Veamos. Del actual alcalde, Pablo Hermoso de Mendoza, me consta que es un aficionado a este entretenimiento tan logroñés y un aconsejable guía de la oferta gastronómica que distingue a las barras conspicuas. Por su recomendación he conocido no hace tanto una de mis tortillas favoritas: la que despachan en La Concordia, de la calle Murrieta. También su predecesora, Cuca Gamarra, era asidua a este mismo pasatiempo, como podían comprobar sus convecinos cada domingo a la hora del aperitivo cuando la veían en uno de sus bares de referencia, el Victoria de Víctor Pradera. Y del antecesor de la antecesora, qué decir: pocas ciudades pueden presumir de un alcalde como Tomás Santos, poco menos que nacido (criado al menos) en un bar que era más que un bar. El difunto Negresco, aquel llorado icono.
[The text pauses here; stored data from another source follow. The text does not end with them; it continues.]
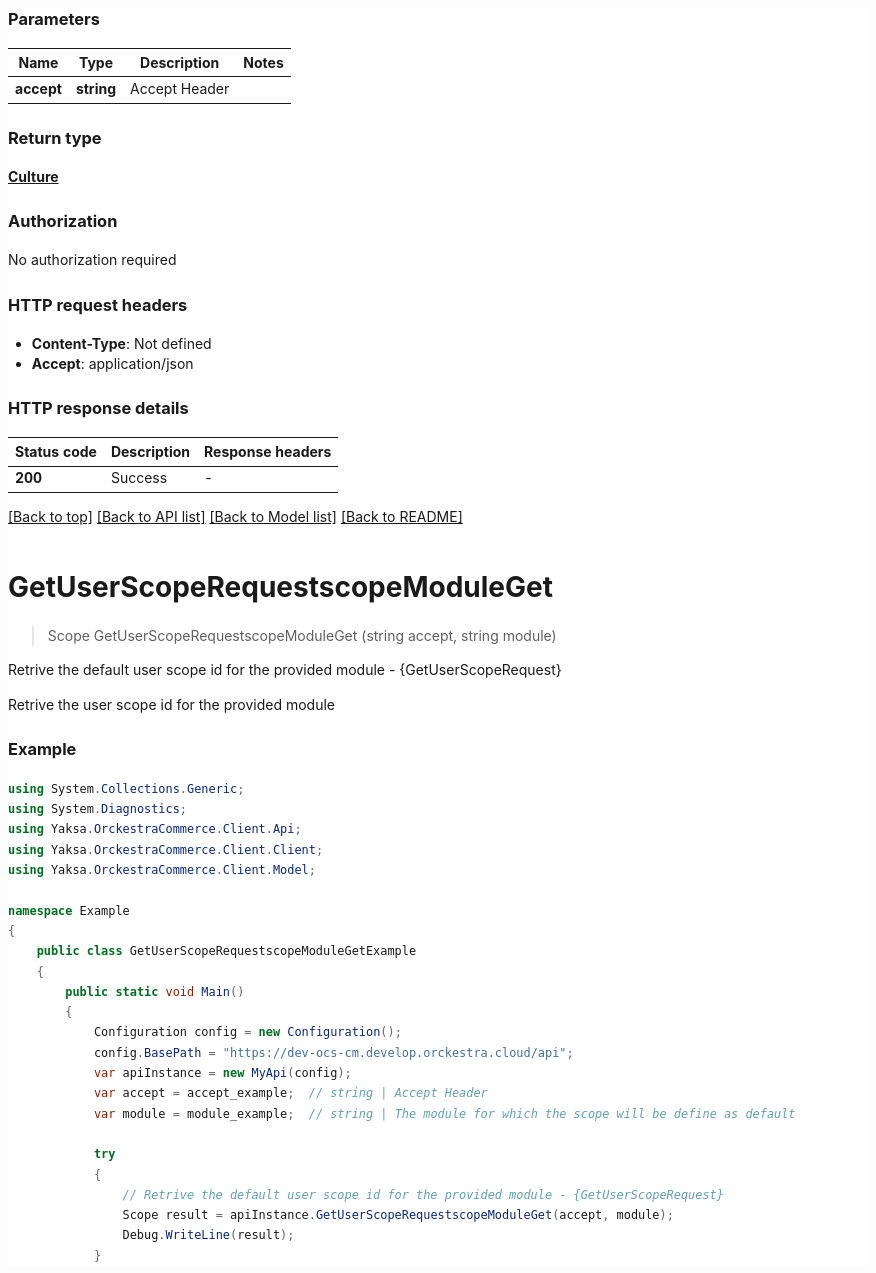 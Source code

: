 ### Parameters

Name | Type | Description  | Notes
------------- | ------------- | ------------- | -------------
 **accept** | **string**| Accept Header | 

### Return type

[**Culture**](Culture.md)

### Authorization

No authorization required

### HTTP request headers

 - **Content-Type**: Not defined
 - **Accept**: application/json


### HTTP response details
| Status code | Description | Response headers |
|-------------|-------------|------------------|
| **200** | Success |  -  |

[[Back to top]](#) [[Back to API list]](../README.md#documentation-for-api-endpoints) [[Back to Model list]](../README.md#documentation-for-models) [[Back to README]](../README.md)

<a name="getuserscoperequestscopemoduleget"></a>
# **GetUserScopeRequestscopeModuleGet**
> Scope GetUserScopeRequestscopeModuleGet (string accept, string module)

Retrive the default user scope id for the provided module - {GetUserScopeRequest}

Retrive the user scope id for the provided module

### Example
```csharp
using System.Collections.Generic;
using System.Diagnostics;
using Yaksa.OrckestraCommerce.Client.Api;
using Yaksa.OrckestraCommerce.Client.Client;
using Yaksa.OrckestraCommerce.Client.Model;

namespace Example
{
    public class GetUserScopeRequestscopeModuleGetExample
    {
        public static void Main()
        {
            Configuration config = new Configuration();
            config.BasePath = "https://dev-ocs-cm.develop.orckestra.cloud/api";
            var apiInstance = new MyApi(config);
            var accept = accept_example;  // string | Accept Header
            var module = module_example;  // string | The module for which the scope will be define as default

            try
            {
                // Retrive the default user scope id for the provided module - {GetUserScopeRequest}
                Scope result = apiInstance.GetUserScopeRequestscopeModuleGet(accept, module);
                Debug.WriteLine(result);
            }
```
¿Resumen? Que hacer política de bar puede ser un concepto peyorativo, pero yo sostengo lo contrario. Algo menos de moqueta y un poco más de barra ayudarían a nuestros representantes a auscultar el corazón de la ciudadanía. Saber qué callos no deberían pisar jamás. Recordar que habrá un día, tal vez no tan lejano, en que vuelva a forma parte del pueblo llano, se acode en su local favorito y sea uno más entre la clientela. Y que entonces es posible que añore, ya reconvertido en peatón de la historia, compartir cavilaciones con su concejal de turno para, mientras le da la brasa, suministrarle esa información bendita: la cháchara con sus vecinos que tanto ayuda para mantener los pies en el suelo. Y que contribuye al objetivo común: una convivencia mejor. La que garantizaría la buena política de bar.
P.D. Uno de los protagonistas del culebrón veraniego en la política regional (el pacto interruptus de las llamadas fuerzas de la izquierda) sirve para subrayar esta conexión entre bares y cosa pública a través de Kiko Garrido, guardián de las esencias de Podemos, que atiende un local en la calle García Morato. En el rótulo de la entrada puede leerse que nos encontramos (atención) ante una “neotaberna”: algo así como si Manolo hubiera desertado de El Soldado para dejarse crecer la coleta. En ese local se dispensaron unas cuantas ruedas de prensa durante la pasada campaña, tendencia compartida por otras candidaturas. La de , por ejemplo, citó un día a la prensa ante una cafetería de la calle Portales para desayunar. Lo cual completa un atractivo itinerario para quien se quiera dar ese capricho: una ruta por los locales más frecuentados por sus representantes. Es una idea que regalo gratis para estos días de canícula: a cuya vuelta, regresaremos para comprobar cómo sigue Logroño en sus bares. Feliz verano al improbable lector.